Todos los 15 de mayo, desde que la Ilustración existe y hasta la Modernidad reciente, estos árboles de la ermita del Santo han asistido a la llegada de los «tres ramones» del costumbrismo madrileño: don Ramón de la Cruz, don Ramón de Mesonero y don Ramón Gómez de la Serna. A primerísima hora, con la afilada brisa invisible que remite el Guadarrama, desembarcó la calesa de los manolos goyescos y con sus oles, lereles, guitarras y desenfados, en un abrir y cerrar de ojos, la ensoñación del artista da remate al entremés con el baile del fandango. 

A la hora del almuerzo, cuando el solazo es Lorenzo, ese incombustible plasta que aprieta con sus rigores, sube, la cuesta del Santo con caminar reverente y enjugándose la calva, bondadoso y moderado, don Ramón de Mesonero, a contar lo que embelesa -y al mismo tiempo alecciona- a su círculo de madres, casaderas y pollastres, pobres de solemnidad. Y cuando la sobremesa languidece con la siesta y la bronca está montada entre la familia unida -pues nada enrabieta más que la fuerza de la sangre-; y bajo los encinares el joven amor despunta porque la tirana accede al reclamo de la especie en la figura concreta de un chulo de bronce y hiel, desde las atracciones blancas del ferial de San Isidro, junto a los puestos de horchata, rosquillas tontas y listas, pipas, donuts y buñuelos, garrapiñadas, piñones, dulce algodón de La Habana o churritos redonditos, dispuesto a subir en globo o sobre el manso elefante con su cara papanatas, Ramón Gómez de la Serna hace cubismo al andar. 

Con estos tres fundamentos de la escritura castiza, en este 15 de mayo del año de rompe y rasga, con los parados de luto y la huelga regulada por decreto y mando en plaza, ayer Madrid se llegó al río, se encaramó al palomar de la ermita venturosa, se envenenó -legalmente- con sangrías, limonadas y las leches merengadas del Julián y la Susana y se tumbó en la Pradera donde Goya dio paisaje, Mesonero costumbrismo y de la Serna vanguardia, honrando al Isidro agrario desde que lo canonizó -más pronto que al Escrivá- el Vaticano de Roma, dicen que por influencia de un monarca de los Austrias.

Lo mismo que hace dos siglos e igual que dentro de diez, que el ayer ha sido hoy y el mañana queda antiguo, pues todo se mezcla y funde, que eso es cumplir con la moda, según el canon no escrito que circula por el foro.

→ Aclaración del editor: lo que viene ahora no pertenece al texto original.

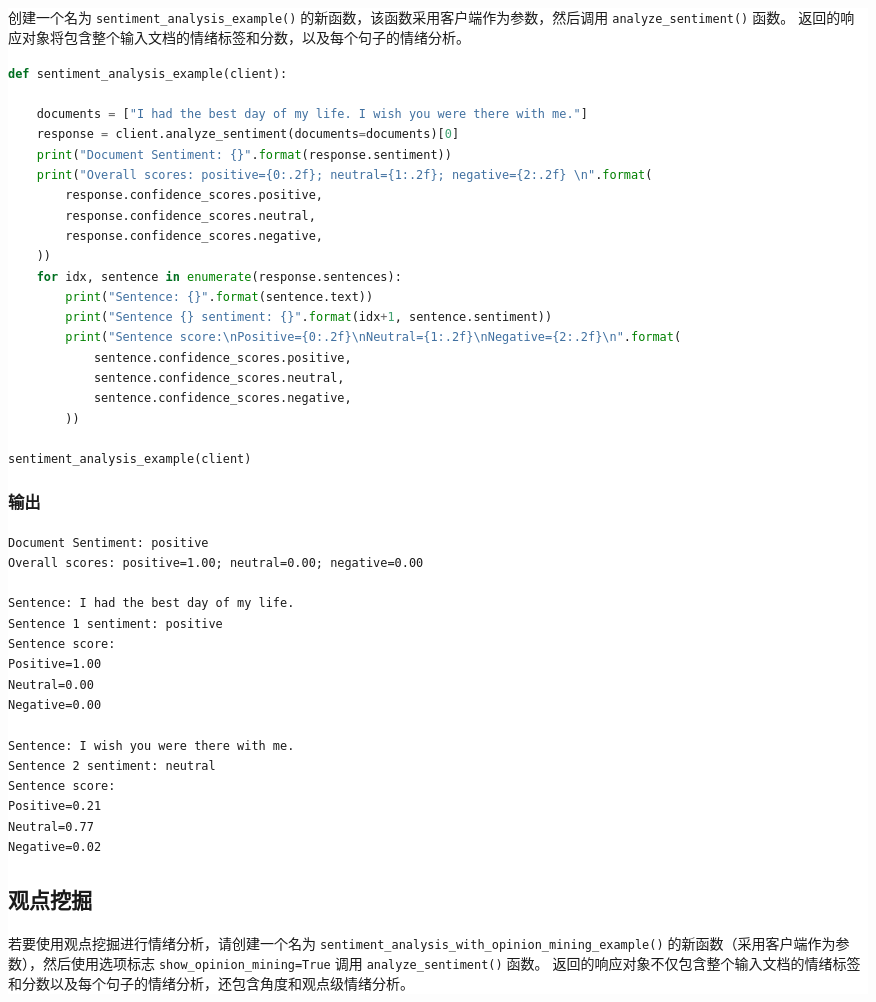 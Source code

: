 创建一个名为 `sentiment_analysis_example()` 的新函数，该函数采用客户端作为参数，然后调用 `analyze_sentiment()` 函数。 返回的响应对象将包含整个输入文档的情绪标签和分数，以及每个句子的情绪分析。


```python
def sentiment_analysis_example(client):

    documents = ["I had the best day of my life. I wish you were there with me."]
    response = client.analyze_sentiment(documents=documents)[0]
    print("Document Sentiment: {}".format(response.sentiment))
    print("Overall scores: positive={0:.2f}; neutral={1:.2f}; negative={2:.2f} \n".format(
        response.confidence_scores.positive,
        response.confidence_scores.neutral,
        response.confidence_scores.negative,
    ))
    for idx, sentence in enumerate(response.sentences):
        print("Sentence: {}".format(sentence.text))
        print("Sentence {} sentiment: {}".format(idx+1, sentence.sentiment))
        print("Sentence score:\nPositive={0:.2f}\nNeutral={1:.2f}\nNegative={2:.2f}\n".format(
            sentence.confidence_scores.positive,
            sentence.confidence_scores.neutral,
            sentence.confidence_scores.negative,
        ))
          
sentiment_analysis_example(client)
```

### <a name="output"></a>输出

```console
Document Sentiment: positive
Overall scores: positive=1.00; neutral=0.00; negative=0.00 

Sentence: I had the best day of my life.
Sentence 1 sentiment: positive
Sentence score:
Positive=1.00
Neutral=0.00
Negative=0.00

Sentence: I wish you were there with me.
Sentence 2 sentiment: neutral
Sentence score:
Positive=0.21
Neutral=0.77
Negative=0.02
```

## <a name="opinion-mining"></a>观点挖掘

若要使用观点挖掘进行情绪分析，请创建一个名为 `sentiment_analysis_with_opinion_mining_example()` 的新函数（采用客户端作为参数），然后使用选项标志 `show_opinion_mining=True` 调用 `analyze_sentiment()` 函数。 返回的响应对象不仅包含整个输入文档的情绪标签和分数以及每个句子的情绪分析，还包含角度和观点级情绪分析。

Cualquier leyenda aprovecha a este indolente rupestre, San Isidro Labrador, con tufos para proclamarse huelguista del santoral. Este siervo de la gleba, capitalista de Dios, dice que los bueyes aren mientras yo me marco un rezo; mientras, madrileñamente, me aferro a los imposibles de los ramones de la literatura -Cruz, Mesonero y Gómez- para que todo sirva a mi gloria. O, por ceñirnos a la actualidad y sin alejarnos de la Pradera: mientras merengues y atléticos -cada uno por su lado desde la rivalidad eterna, en vísperas del partido del siglo- se desvelan con el ansia de erigirse en campeones.